After yesterday’s parliamentary vote the Labour Party has accused the PN of being on the wrong side of history while the PN has accused the government of ‘steamrolling over everyone’

A PN motion to repeal a legal notice granted leave to couples seeking IVF treatment was comfortably defeated in parliament on Wednesday
A PN motion to repeal a legal notice granted leave to couples seeking IVF treatment was comfortably defeated in parliament on Wednesday

The Labour Party has accused Nationalist Party leader Adrian Delia of going back on his word to grant MPs a free vote when parliament discusses moral and ethical issues, while the PN continued to today that the motion on IVF leave rejected by parliament last night was legal, and not moral, in nature.

In its motion – presented the same day Delia was sworn in as leader of the Opposition - the PN argued that a legal notice granting 100 hours of leave to anyone undergoing IVF treatment, should be repealed, on the basis that the definition of prospective parents in the legal notice was different to that found in the Embryo Protection Act.

The motion was defeated with 37 votes against and 21 in favour, with six PN MPs not being present for the vote, and effectively abstaining.

Addressing a Labour Party press conference earlier today, deputy prime minister Chris Fearne said that yesterday’s parliamentary debate had exposed the fact that Adrian Delia was leading a “divided party that was once again on the wrong side of history”.

Insisting that if the motion had it passed, it would have punished women who wanted to seek treatment for infertility, simply because they loved another woman, and not a man.

MP Glenn Bedingfield on his part, pointed out that Delia was meant to be giving a free vote on moral issues, although this did not materialize in Wednesday’s vote.

On the other hand, the PN once again insisted that the motion presented was purely legal, and was intended to allow PN MPs to vote according to their conscience when the amendments on the Embryo Protection Act are discussed in parliament

“What Joseph Muscat did through the legal notice on IVF, was tie Labour MPs’ hands, in order for them not to be at liberty to vote according to their conscience when the he amends the Embryo Protection Act,” said the PN in a statement.

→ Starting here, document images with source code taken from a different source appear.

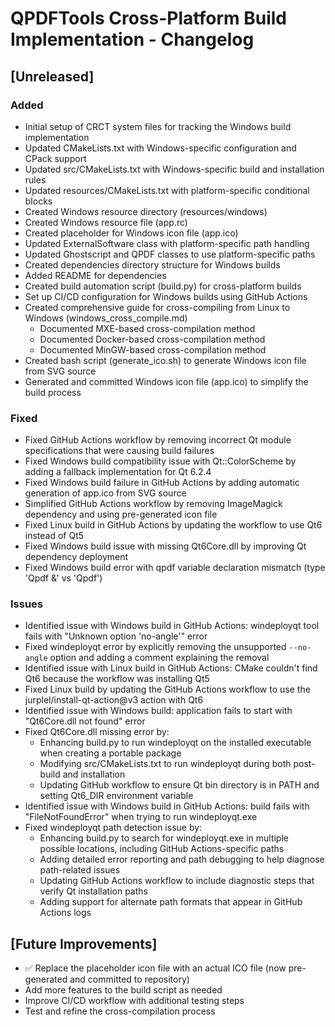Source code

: # QPDFTools Cross-Platform Build Implementation - Changelog

## [Unreleased]
### Added
- Initial setup of CRCT system files for tracking the Windows build implementation
- Updated CMakeLists.txt with Windows-specific configuration and CPack support
- Updated src/CMakeLists.txt with Windows-specific build and installation rules
- Updated resources/CMakeLists.txt with platform-specific conditional blocks
- Created Windows resource directory (resources/windows)
- Created Windows resource file (app.rc)
- Created placeholder for Windows icon file (app.ico)
- Updated ExternalSoftware class with platform-specific path handling
- Updated Ghostscript and QPDF classes to use platform-specific paths
- Created dependencies directory structure for Windows builds
- Added README for dependencies
- Created build automation script (build.py) for cross-platform builds
- Set up CI/CD configuration for Windows builds using GitHub Actions
- Created comprehensive guide for cross-compiling from Linux to Windows (windows_cross_compile.md)
  - Documented MXE-based cross-compilation method
  - Documented Docker-based cross-compilation method
  - Documented MinGW-based cross-compilation method
- Created bash script (generate_ico.sh) to generate Windows icon file from SVG source
- Generated and committed Windows icon file (app.ico) to simplify the build process

### Fixed
- Fixed GitHub Actions workflow by removing incorrect Qt module specifications that were causing build failures
- Fixed Windows build compatibility issue with Qt::ColorScheme by adding a fallback implementation for Qt 6.2.4
- Fixed Windows build failure in GitHub Actions by adding automatic generation of app.ico from SVG source
- Simplified GitHub Actions workflow by removing ImageMagick dependency and using pre-generated icon file
- Fixed Linux build in GitHub Actions by updating the workflow to use Qt6 instead of Qt5
- Fixed Windows build issue with missing Qt6Core.dll by improving Qt dependency deployment
- Fixed Windows build error with qpdf variable declaration mismatch (type 'Qpdf &' vs 'Qpdf')

### Issues
- Identified issue with Windows build in GitHub Actions: windeployqt tool fails with "Unknown option 'no-angle'" error
- Fixed windeployqt error by explicitly removing the unsupported `--no-angle` option and adding a comment explaining the removal
- Identified issue with Linux build in GitHub Actions: CMake couldn't find Qt6 because the workflow was installing Qt5
- Fixed Linux build by updating the GitHub Actions workflow to use the jurplel/install-qt-action@v3 action with Qt6
- Identified issue with Windows build: application fails to start with "Qt6Core.dll not found" error
- Fixed Qt6Core.dll missing error by:
  - Enhancing build.py to run windeployqt on the installed executable when creating a portable package
  - Modifying src/CMakeLists.txt to run windeployqt during both post-build and installation
  - Updating GitHub workflow to ensure Qt bin directory is in PATH and setting Qt6_DIR environment variable
- Identified issue with Windows build in GitHub Actions: build fails with "FileNotFoundError" when trying to run windeployqt.exe
- Fixed windeployqt path detection issue by:
  - Enhancing build.py to search for windeployqt.exe in multiple possible locations, including GitHub Actions-specific paths
  - Adding detailed error reporting and path debugging to help diagnose path-related issues
  - Updating GitHub Actions workflow to include diagnostic steps that verify Qt installation paths
  - Adding support for alternate path formats that appear in GitHub Actions logs

## [Future Improvements]
- ✅ Replace the placeholder icon file with an actual ICO file (now pre-generated and committed to repository)
- Add more features to the build script as needed
- Improve CI/CD workflow with additional testing steps
- Test and refine the cross-compilation process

“This is because Joseph Muscat chose to put forward a legal notice instead of amending the law.”

The PN argued that it was for this reason, that it felt the need to put forward a motion asking for the legal notice to be repealed.

 “[It was presented] so that Nationalist MPs remain at liberty to vote according to their conscience when the Embryo Protection Act is amended,” it continued, adding that if the Prime Minister wanted to change the law, it should do so by presenting amendments to the Embryo Protection Act rather than “steamrolling over everyone”.